(Stored data entries)
=== Section Start ===
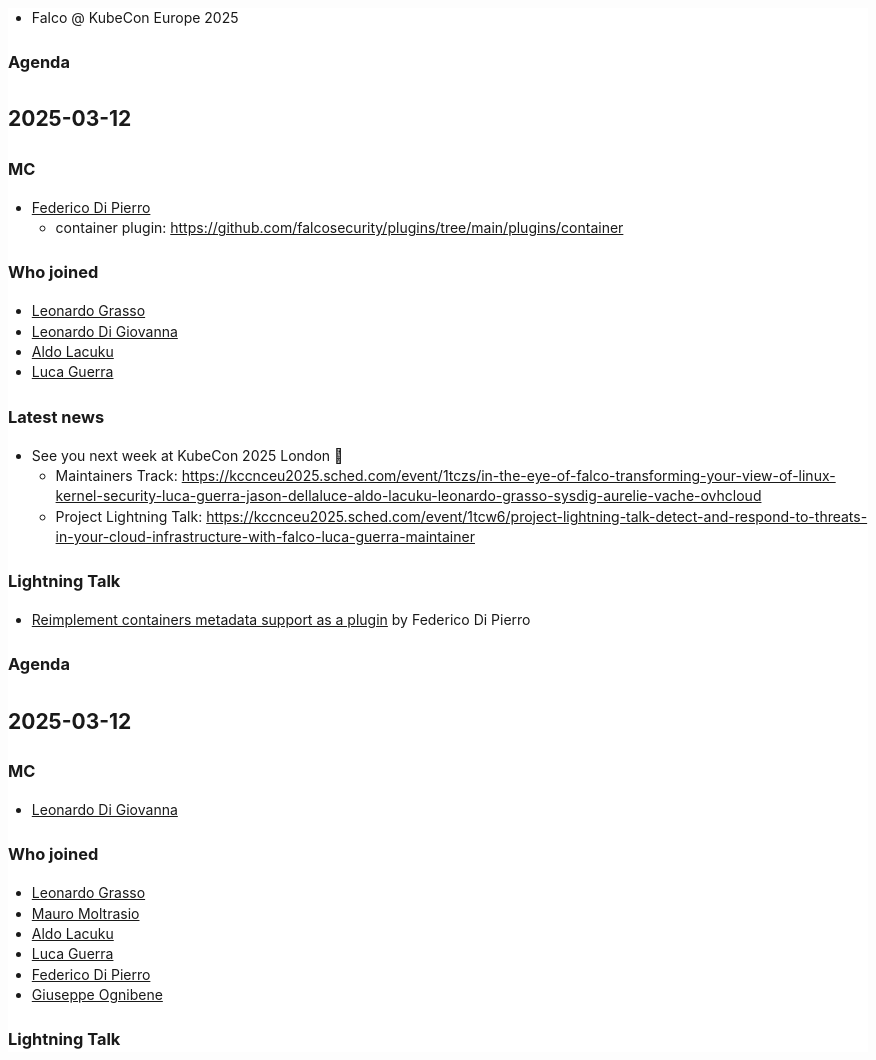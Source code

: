 - Falco @ KubeCon Europe 2025

### Agenda

## 2025-03-12

### MC

- [Federico Di Pierro](https://github.com/fededp)
    - container plugin: https://github.com/falcosecurity/plugins/tree/main/plugins/container

### Who joined

- [Leonardo Grasso](https://github.com/leogr)
- [Leonardo Di Giovanna](https://github.com/ekoops)
- [Aldo Lacuku](https://github.com/alacuku)
- [Luca Guerra](https://github.com/LucaGuerra)

### Latest news

- See you next week at KubeCon 2025 London 🎉
    - Maintainers Track: https://kccnceu2025.sched.com/event/1tczs/in-the-eye-of-falco-transforming-your-view-of-linux-kernel-security-luca-guerra-jason-dellaluce-aldo-lacuku-leonardo-grasso-sysdig-aurelie-vache-ovhcloud
    - Project Lightning Talk: https://kccnceu2025.sched.com/event/1tcw6/project-lightning-talk-detect-and-respond-to-threats-in-your-cloud-infrastructure-with-falco-luca-guerra-maintainer

### Lightning Talk

- [Reimplement containers metadata support as a plugin](https://github.com/falcosecurity/falco/issues/3403) by Federico Di Pierro

### Agenda


## 2025-03-12

### MC

- [Leonardo Di Giovanna](https://github.com/ekoops)

### Who joined

- [Leonardo Grasso](https://github.com/leogr)
- [Mauro Moltrasio](https://github.com/molter73)
- [Aldo Lacuku](https://github.com/alacuku)
- [Luca Guerra](https://github.com/LucaGuerra)
- [Federico Di Pierro](https://github.com/fededp)
- [Giuseppe Ognibene](https://github.com/pinoOgni)

### Lightning Talk
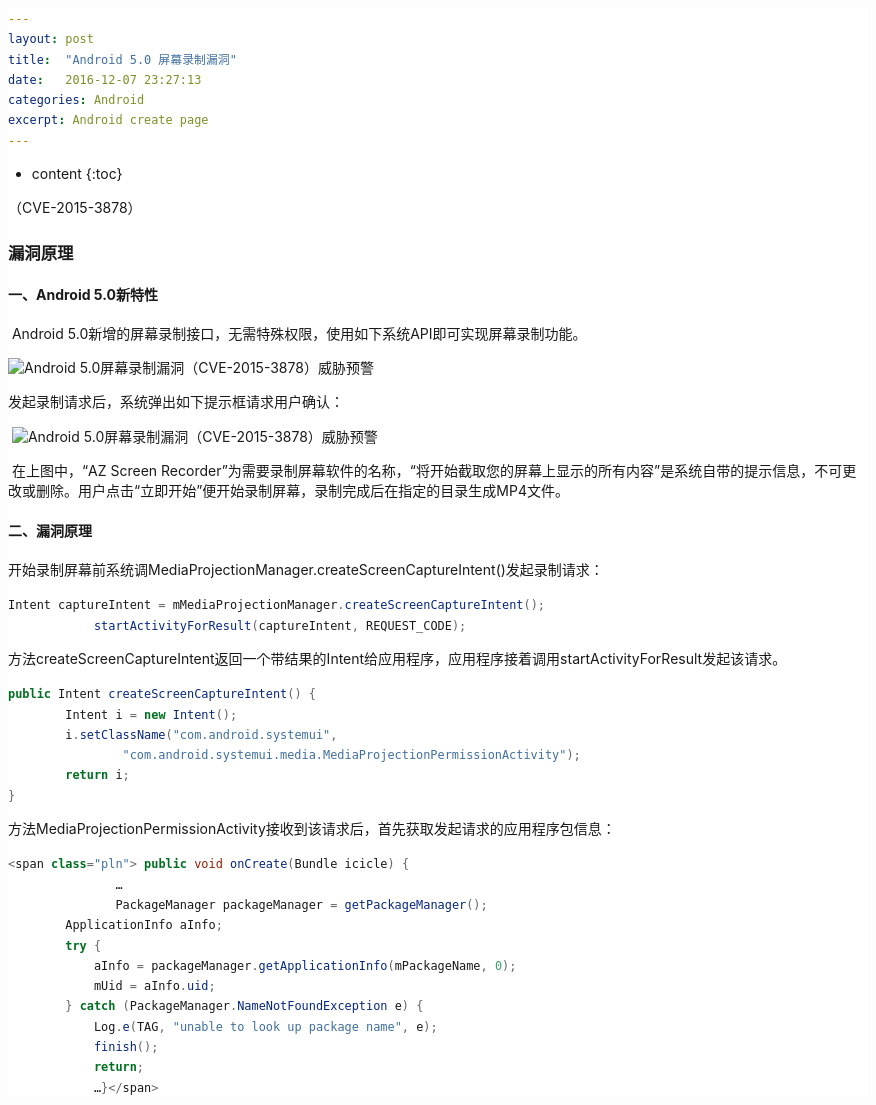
```yaml
---
layout: post
title:  "Android 5.0 屏幕录制漏洞"
date:   2016-12-07 23:27:13
categories: Android
excerpt: Android create page
---
```


* content
{:toc}

（CVE-2015-3878）

### 漏洞原理

#### 一、Android 5.0新特性

​	Android 5.0新增的屏幕录制接口，无需特殊权限，使用如下系统API即可实现屏幕录制功能。

![Android 5.0屏幕录制漏洞（CVE-2015-3878）威胁预警](http://image.3001.net/images/20151016/14449770688219.jpg!small) 

发起录制请求后，系统弹出如下提示框请求用户确认：

​	![Android 5.0屏幕录制漏洞（CVE-2015-3878）威胁预警](http://image.3001.net/images/20151016/14449770934925.jpg!small)

​	在上图中，“AZ Screen Recorder”为需要录制屏幕软件的名称，“将开始截取您的屏幕上显示的所有内容”是系统自带的提示信息，不可更改或删除。用户点击“立即开始”便开始录制屏幕，录制完成后在指定的目录生成MP4文件。

#### 二、漏洞原理

​	开始录制屏幕前系统调MediaProjectionManager.createScreenCaptureIntent()发起录制请求：

```java
Intent captureIntent = mMediaProjectionManager.createScreenCaptureIntent();
            startActivityForResult(captureIntent, REQUEST_CODE);
```

​	方法createScreenCaptureIntent返回一个带结果的Intent给应用程序，应用程序接着调用startActivityForResult发起该请求。

```java
public Intent createScreenCaptureIntent() {
        Intent i = new Intent();
        i.setClassName("com.android.systemui",
                "com.android.systemui.media.MediaProjectionPermissionActivity");
        return i;
}
```

​	方法MediaProjectionPermissionActivity接收到该请求后，首先获取发起请求的应用程序包信息：

```java
<span class="pln"> public void onCreate(Bundle icicle) {
               …
               PackageManager packageManager = getPackageManager();
        ApplicationInfo aInfo;
        try {
            aInfo = packageManager.getApplicationInfo(mPackageName, 0);
            mUid = aInfo.uid;
        } catch (PackageManager.NameNotFoundException e) {
            Log.e(TAG, "unable to look up package name", e);
            finish();
            return;
            …}</span>
```
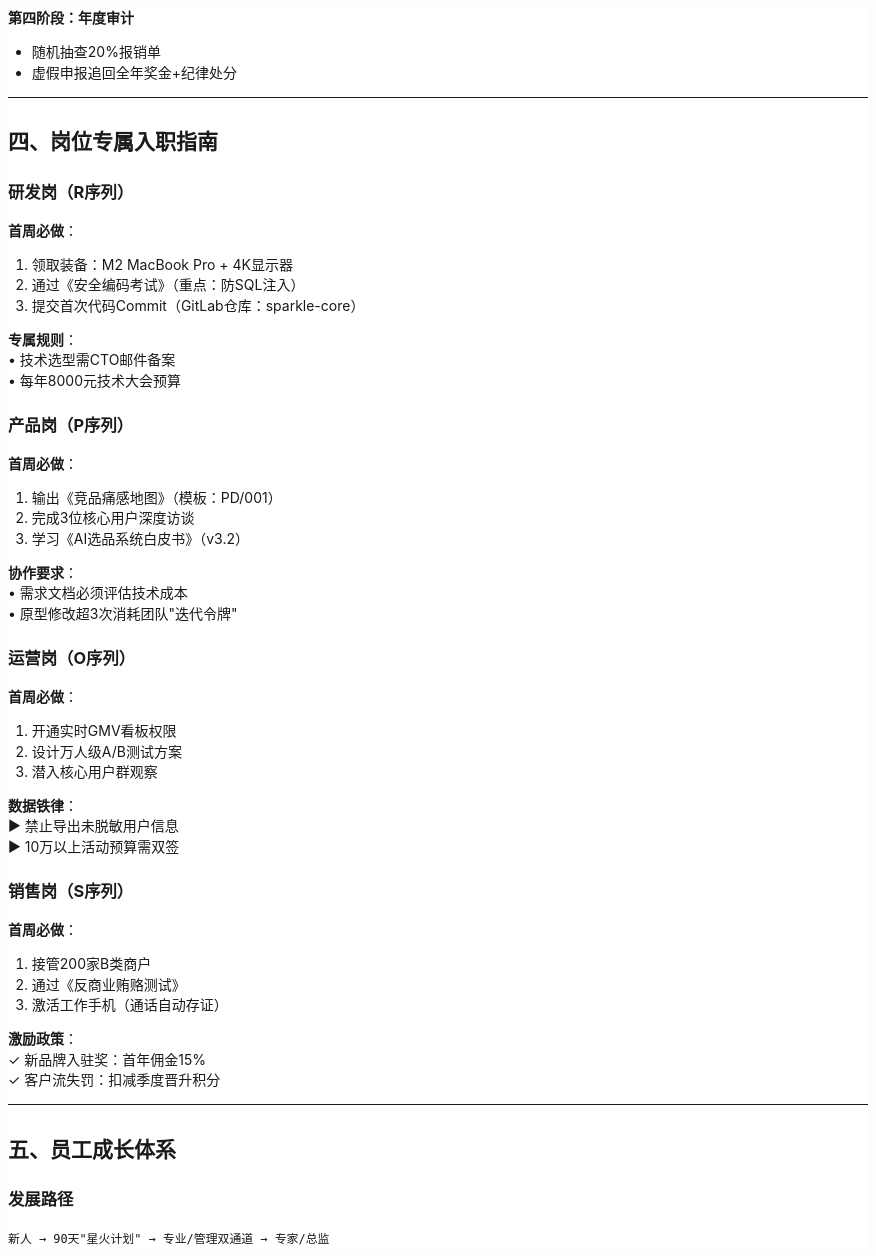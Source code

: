 **第四阶段：年度审计**  
- 随机抽查20%报销单  
- 虚假申报追回全年奖金+纪律处分  

---

## 四、岗位专属入职指南
### 研发岗（R序列）
**首周必做**：  
1. 领取装备：M2 MacBook Pro + 4K显示器  
2. 通过《安全编码考试》（重点：防SQL注入）  
3. 提交首次代码Commit（GitLab仓库：sparkle-core）  

**专属规则**：  
• 技术选型需CTO邮件备案  
• 每年8000元技术大会预算  

### 产品岗（P序列）
**首周必做**：  
1. 输出《竞品痛感地图》（模板：PD/001）  
2. 完成3位核心用户深度访谈  
3. 学习《AI选品系统白皮书》（v3.2）  

**协作要求**：  
• 需求文档必须评估技术成本  
• 原型修改超3次消耗团队"迭代令牌"  

### 运营岗（O序列）
**首周必做**：  
1. 开通实时GMV看板权限  
2. 设计万人级A/B测试方案  
3. 潜入核心用户群观察  

**数据铁律**：  
▶ 禁止导出未脱敏用户信息  
▶ 10万以上活动预算需双签  

### 销售岗（S序列）
**首周必做**：  
1. 接管200家B类商户  
2. 通过《反商业贿赂测试》  
3. 激活工作手机（通话自动存证）  

**激励政策**：  
✓ 新品牌入驻奖：首年佣金15%  
✓ 客户流失罚：扣减季度晋升积分  

---

## 五、员工成长体系
### 发展路径
```
新人 → 90天"星火计划" → 专业/管理双通道 → 专家/总监
```
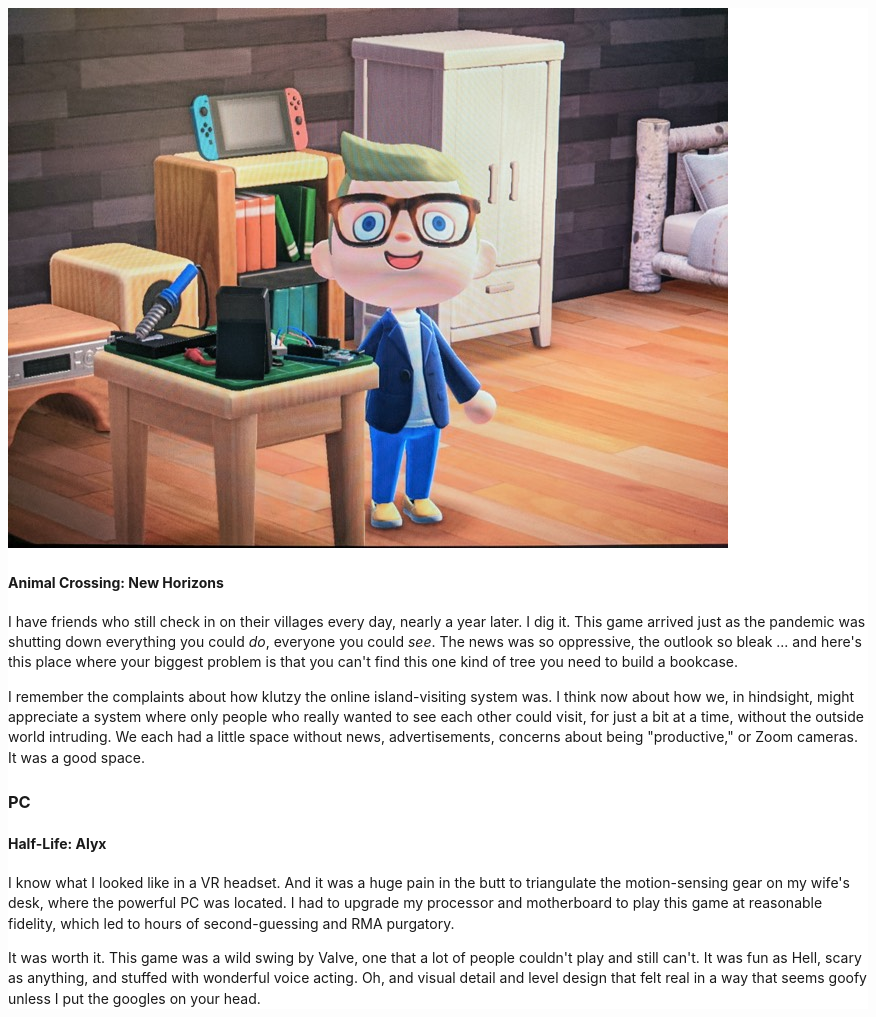 <img src="/assets/post_images/2021-02-15/animal_crossing.jpg" alt="The author, rendered in Animal Crossing New Horizons" class="right"/>

#### Animal Crossing: New Horizons
I have friends who still check in on their villages every day, nearly a year later. I dig it. This game arrived just as the pandemic was shutting down everything you could _do_, everyone you could _see_. The news was so oppressive, the outlook so bleak ... and here's this place where your biggest problem is that you can't find this one kind of tree you need to build a bookcase.

I remember the complaints about how klutzy the online island-visiting system was. I think now about how we, in hindsight, might appreciate a system where only people who really wanted to see each other could visit, for just a bit at a time, without the outside world intruding. We each had a little space without news, advertisements, concerns about being "productive," or Zoom cameras. It was a good space.

### PC

#### Half-Life: Alyx

I know what I looked like in a VR headset. And it was a huge pain in the butt to triangulate the motion-sensing gear on my wife's desk, where the powerful PC was located. I had to upgrade my processor and motherboard to play this game at reasonable fidelity, which led to hours of second-guessing and RMA purgatory.

It was worth it. This game was a wild swing by Valve, one that a lot of people couldn't play and still can't. It was fun as Hell, scary as anything, and stuffed with wonderful voice acting. Oh, and visual detail and level design that felt real in a way that seems goofy unless I put the googles on your head.
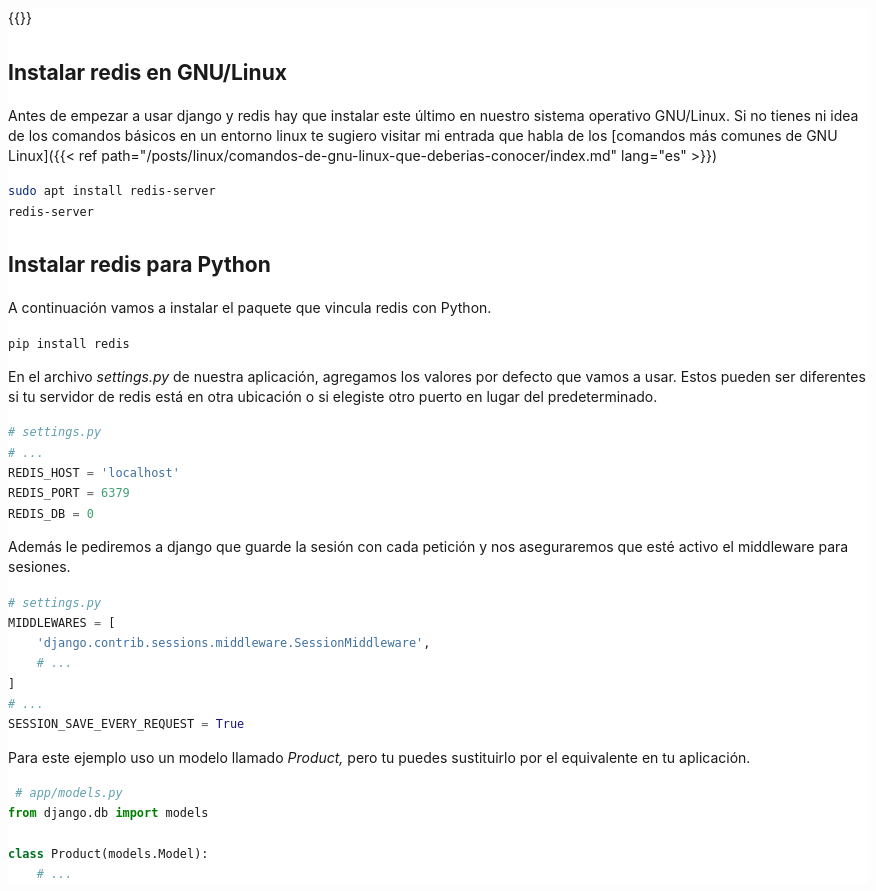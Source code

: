 {{<ad>}}

## Instalar redis en GNU/Linux

Antes de empezar a usar django y redis hay que instalar este último en nuestro sistema operativo GNU/Linux. Si no tienes ni idea de los comandos básicos en un entorno linux te sugiero visitar mi entrada que habla de los [comandos más comunes de GNU Linux]({{< ref path="/posts/linux/comandos-de-gnu-linux-que-deberias-conocer/index.md" lang="es" >}})

```bash
sudo apt install redis-server
redis-server
```

## Instalar redis para Python

A continuación vamos a instalar el paquete que vincula redis con Python.

```bash
pip install redis
```

En el archivo _settings.py_ de nuestra aplicación, agregamos los valores por defecto que vamos a usar. Estos pueden ser diferentes si tu servidor de redis está en otra ubicación o si elegiste otro puerto en lugar del predeterminado.

```python
# settings.py
# ...
REDIS_HOST = 'localhost'
REDIS_PORT = 6379
REDIS_DB = 0
```

Además le pediremos a django que guarde la sesión con cada petición y nos aseguraremos que esté activo el middleware para sesiones.

```python
# settings.py
MIDDLEWARES = [
    'django.contrib.sessions.middleware.SessionMiddleware',
    # ...
]
# ...
SESSION_SAVE_EVERY_REQUEST = True
```

Para este ejemplo uso un modelo llamado _Product,_ pero tu puedes sustituirlo por el equivalente en tu aplicación.

```python
 # app/models.py
from django.db import models

class Product(models.Model):
    # ...
```
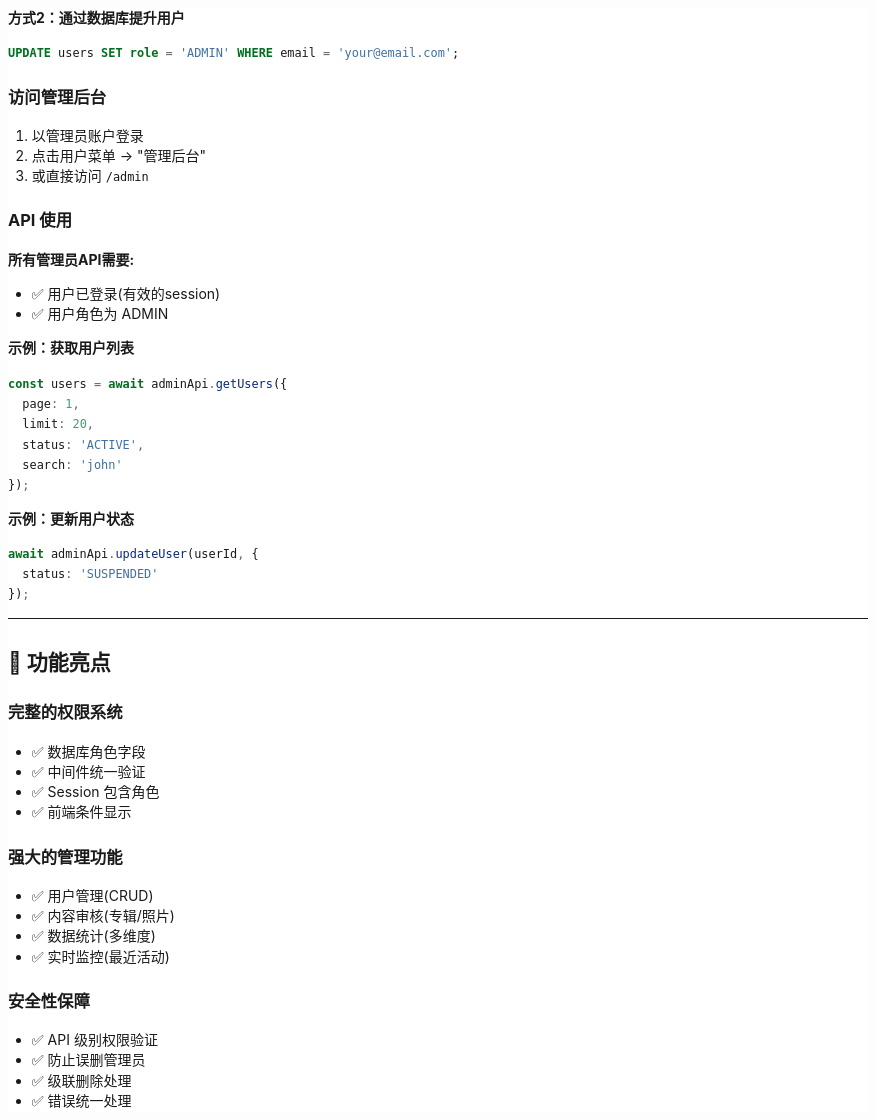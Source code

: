 **方式2：通过数据库提升用户**
```sql
UPDATE users SET role = 'ADMIN' WHERE email = 'your@email.com';
```

### 访问管理后台

1. 以管理员账户登录
2. 点击用户菜单 → "管理后台"
3. 或直接访问 `/admin`

### API 使用

**所有管理员API需要:**
- ✅ 用户已登录(有效的session)
- ✅ 用户角色为 ADMIN

**示例：获取用户列表**
```typescript
const users = await adminApi.getUsers({
  page: 1,
  limit: 20,
  status: 'ACTIVE',
  search: 'john'
});
```

**示例：更新用户状态**
```typescript
await adminApi.updateUser(userId, {
  status: 'SUSPENDED'
});
```

---

## 🎯 功能亮点

### 完整的权限系统
- ✅ 数据库角色字段
- ✅ 中间件统一验证
- ✅ Session 包含角色
- ✅ 前端条件显示

### 强大的管理功能
- ✅ 用户管理(CRUD)
- ✅ 内容审核(专辑/照片)
- ✅ 数据统计(多维度)
- ✅ 实时监控(最近活动)

### 安全性保障
- ✅ API 级别权限验证
- ✅ 防止误删管理员
- ✅ 级联删除处理
- ✅ 错误统一处理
=== Section End ===
Please give again the entries word for word, starting at the first line and ending with the line that contains "- See you next week at KubeCon 2025 London 🎉"; include both of those lines but none of the pictures.

Solution for this task:
Source code

: - Falco @ KubeCon Europe 2025

### Agenda

## 2025-03-12

### MC

- [Federico Di Pierro](https://github.com/fededp)
    - container plugin: https://github.com/falcosecurity/plugins/tree/main/plugins/container

### Who joined

- [Leonardo Grasso](https://github.com/leogr)
- [Leonardo Di Giovanna](https://github.com/ekoops)
- [Aldo Lacuku](https://github.com/alacuku)
- [Luca Guerra](https://github.com/LucaGuerra)

### Latest news

- See you next week at KubeCon 2025 London 🎉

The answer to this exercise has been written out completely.